The GDHCN framework made its way onto the agenda of this year’s WHA, which stated:
“The Secretariat has developed SMART (Standards-based, Machine-readable, Adaptive, Requirements-based, and Testable) Guidelines on the digital documentation of COVID-19 certificates, comprising recommendations on the data, digital functionality, ethics, and trust architecture needed to ensure the interoperability of immunization and health records globally.”
The WHO also announced the successful completion of a “technical feasibility study for establishing a federated global trust network, which tested the ability to interoperate the health content and trust networks across existing regional efforts.”
EU officials have frequently praised themselves over the launch of the bloc’s “Green Pass,” touting how individuals’ privacy would be protected on the app. The introduction of the “Green Pass” was accompanied by statements by European Commission President Ursula von der Leyen calling for a “discussion” on mandatory vaccinations in the EU.

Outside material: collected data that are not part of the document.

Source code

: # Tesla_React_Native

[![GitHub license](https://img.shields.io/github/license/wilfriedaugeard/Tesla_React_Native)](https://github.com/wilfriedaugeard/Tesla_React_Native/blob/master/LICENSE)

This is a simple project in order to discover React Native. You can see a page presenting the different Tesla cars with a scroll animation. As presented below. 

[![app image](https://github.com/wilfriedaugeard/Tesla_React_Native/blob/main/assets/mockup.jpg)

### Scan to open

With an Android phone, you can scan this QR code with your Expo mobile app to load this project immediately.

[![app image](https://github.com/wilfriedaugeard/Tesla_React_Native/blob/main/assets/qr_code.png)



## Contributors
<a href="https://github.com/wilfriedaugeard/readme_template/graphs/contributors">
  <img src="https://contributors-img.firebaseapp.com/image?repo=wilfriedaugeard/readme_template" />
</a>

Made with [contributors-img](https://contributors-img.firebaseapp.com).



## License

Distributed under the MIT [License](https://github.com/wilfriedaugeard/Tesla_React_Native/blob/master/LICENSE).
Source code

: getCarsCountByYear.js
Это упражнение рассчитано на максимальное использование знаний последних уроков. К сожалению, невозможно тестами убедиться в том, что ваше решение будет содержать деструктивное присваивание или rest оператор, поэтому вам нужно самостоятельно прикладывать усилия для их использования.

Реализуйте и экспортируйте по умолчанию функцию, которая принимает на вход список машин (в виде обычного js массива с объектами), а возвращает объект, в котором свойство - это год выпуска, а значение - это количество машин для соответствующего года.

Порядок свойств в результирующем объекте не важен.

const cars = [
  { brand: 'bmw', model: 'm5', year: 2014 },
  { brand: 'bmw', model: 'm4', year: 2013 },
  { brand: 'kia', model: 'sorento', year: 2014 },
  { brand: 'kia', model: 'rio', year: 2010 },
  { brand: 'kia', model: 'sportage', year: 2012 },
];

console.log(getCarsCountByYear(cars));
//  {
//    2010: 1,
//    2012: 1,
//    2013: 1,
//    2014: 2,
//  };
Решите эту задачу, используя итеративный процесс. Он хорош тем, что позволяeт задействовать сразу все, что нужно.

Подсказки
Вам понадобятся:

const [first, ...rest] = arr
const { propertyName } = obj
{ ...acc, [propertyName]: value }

One of the EU’s stated priorities as part of its 2019-2024 five-year plan is to create a “Digital Identity for all Europeans.” Namely, each EU citizen and resident would have access to a “personal digital wallet,” which would include national ID cards, birth and medical certificates, and drivers’ licenses.
These proposals and initiatives appear to be closely aligned with the United Nations’ Sustainable Development Goals (SDGs), and in particular, Target 16.9, which calls for the provision of a digital legal identity for all, including newborns, by 2030.
Tedros said the SDGs are “our north star,” while addressing this year’s WHA.
Rectenwald called “pandemic passports” a “death sentence for millions.” He told The Defender:
“Despite the studies demonstrating that vaccines to curb pandemics have been deadly and useless, the WHO is doubling down on vaccine mandates.
“Pandemic passports equal a death sentence for millions and the abrogation of rights for the non-compliant. The WHO should be stopped before it completes the construction of a global totalitarian system.”